I highly rated Hirsch’s 2018 book ‘Brit(ish)’, and was naturally very excited when I heard she would be presenting a new podcast series. I was not disappointed. Hirsch’s podcast, We Need to Talk About the British Empire is an excellent journey through the multifaceted scars left by the British Empire on colonised nations, objects, and people’s lives. I really appreciated how Hirsch analyses the multi-generational effect of colonial trauma.

Each episode in the six-part series is built around an interview with someone who either has ancestral or direct experience with colonial trauma (as hundreds of millions of us do). The diverse range of interviewees perfectly highlights how expansive the British Empire was. It would take a much longer series to uncover the trauma left behind everywhere that Britain once ruled, but the main geographical areas of focus include, Africa, India, the USA, the Caribbean, China and the UK itself.

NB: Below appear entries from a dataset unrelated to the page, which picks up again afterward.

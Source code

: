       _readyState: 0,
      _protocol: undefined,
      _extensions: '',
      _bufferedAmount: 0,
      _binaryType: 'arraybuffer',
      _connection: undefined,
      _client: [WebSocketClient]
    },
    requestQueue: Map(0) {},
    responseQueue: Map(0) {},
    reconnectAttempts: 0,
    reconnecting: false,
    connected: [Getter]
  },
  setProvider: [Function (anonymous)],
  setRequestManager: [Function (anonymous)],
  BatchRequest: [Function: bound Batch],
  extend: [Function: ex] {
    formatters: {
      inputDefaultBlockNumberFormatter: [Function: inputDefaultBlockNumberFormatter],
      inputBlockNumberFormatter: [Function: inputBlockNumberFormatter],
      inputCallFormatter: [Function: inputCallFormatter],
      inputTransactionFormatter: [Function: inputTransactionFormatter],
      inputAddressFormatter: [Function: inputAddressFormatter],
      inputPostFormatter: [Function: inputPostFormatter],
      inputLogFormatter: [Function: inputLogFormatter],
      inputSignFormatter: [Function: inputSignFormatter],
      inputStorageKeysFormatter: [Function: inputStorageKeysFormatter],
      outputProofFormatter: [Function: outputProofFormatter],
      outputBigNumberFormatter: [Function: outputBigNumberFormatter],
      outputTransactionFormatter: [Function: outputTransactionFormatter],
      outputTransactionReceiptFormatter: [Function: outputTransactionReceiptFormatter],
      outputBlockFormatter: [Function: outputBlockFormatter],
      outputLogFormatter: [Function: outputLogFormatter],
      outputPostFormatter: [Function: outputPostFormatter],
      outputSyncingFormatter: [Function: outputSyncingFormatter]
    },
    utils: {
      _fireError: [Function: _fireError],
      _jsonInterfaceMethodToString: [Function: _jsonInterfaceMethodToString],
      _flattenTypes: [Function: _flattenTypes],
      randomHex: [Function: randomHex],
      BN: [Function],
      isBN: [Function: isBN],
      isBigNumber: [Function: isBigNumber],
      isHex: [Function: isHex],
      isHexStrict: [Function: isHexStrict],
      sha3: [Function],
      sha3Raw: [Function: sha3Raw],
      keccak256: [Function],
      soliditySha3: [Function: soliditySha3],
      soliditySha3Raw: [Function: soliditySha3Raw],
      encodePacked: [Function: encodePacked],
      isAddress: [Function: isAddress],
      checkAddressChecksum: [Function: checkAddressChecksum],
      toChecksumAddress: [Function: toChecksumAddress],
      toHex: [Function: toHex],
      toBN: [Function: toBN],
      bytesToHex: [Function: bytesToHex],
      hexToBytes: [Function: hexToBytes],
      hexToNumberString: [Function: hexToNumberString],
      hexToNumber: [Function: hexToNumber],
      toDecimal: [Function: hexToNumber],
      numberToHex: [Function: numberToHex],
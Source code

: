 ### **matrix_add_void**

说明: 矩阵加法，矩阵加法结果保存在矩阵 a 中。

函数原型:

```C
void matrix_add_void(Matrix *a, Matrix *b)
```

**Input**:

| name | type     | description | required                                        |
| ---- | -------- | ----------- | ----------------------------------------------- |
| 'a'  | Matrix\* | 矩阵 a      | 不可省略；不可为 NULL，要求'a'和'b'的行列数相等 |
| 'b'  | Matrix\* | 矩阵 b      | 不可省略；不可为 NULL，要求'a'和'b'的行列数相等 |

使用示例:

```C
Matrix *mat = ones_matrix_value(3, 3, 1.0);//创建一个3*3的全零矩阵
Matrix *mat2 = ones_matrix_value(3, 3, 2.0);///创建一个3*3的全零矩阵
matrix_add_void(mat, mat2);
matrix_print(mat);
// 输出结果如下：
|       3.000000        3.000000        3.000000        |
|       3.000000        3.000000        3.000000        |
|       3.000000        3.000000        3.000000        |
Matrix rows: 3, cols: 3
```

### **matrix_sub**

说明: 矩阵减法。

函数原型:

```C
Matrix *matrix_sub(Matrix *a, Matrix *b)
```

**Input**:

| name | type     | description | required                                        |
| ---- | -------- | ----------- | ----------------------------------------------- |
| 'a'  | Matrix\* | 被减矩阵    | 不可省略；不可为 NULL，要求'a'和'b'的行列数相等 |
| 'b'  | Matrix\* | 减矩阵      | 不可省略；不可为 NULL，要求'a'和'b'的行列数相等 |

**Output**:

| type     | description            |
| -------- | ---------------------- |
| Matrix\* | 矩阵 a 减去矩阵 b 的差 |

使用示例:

From episode to episode the range of places covered uncovers the similarities and nuanced differences that the people of each colony experienced. What unites each episode is a feeling of having had something stolen, whether in the form of property (as occurred to my own family), history, freedom, dignity, or even the right to live and work in the UK.

We Need to Talk About the British Empire goes beyond simply documenting individual cases of colonial trauma by analysing how this trauma affects people long-term. In Episode one, Anita Rani speaks passionately about how much of an affect the brutalising nature of the British Indian Army, the 1918 flu pandemic, and Partition had on her Grandfather.

In Episode 5 Benjamin Zephaniah poetically recounts the lifelong effect that colonial education and propaganda had on his Mother, part of the Windrush Generation. Zephaniah describes the countless racist incidents his Mother experienced, and how she would excuse them out of a feeling of ‘gratitude’ to Britain. Once she arrived in Britain, Zephaniah’s Mother would only once return to visit Jamaica, vowing to never return again due to viewing the country of her birth as inferior to Britain.

This podcast shows us that our experiences, the experiences of our families affected by the legacy of the British Empire are not isolated. If we scratch below the surface and ask questions of our elders we will understand more about ourselves, and greater appreciate the experiences of everyone from whom something was stolen. We are not alone.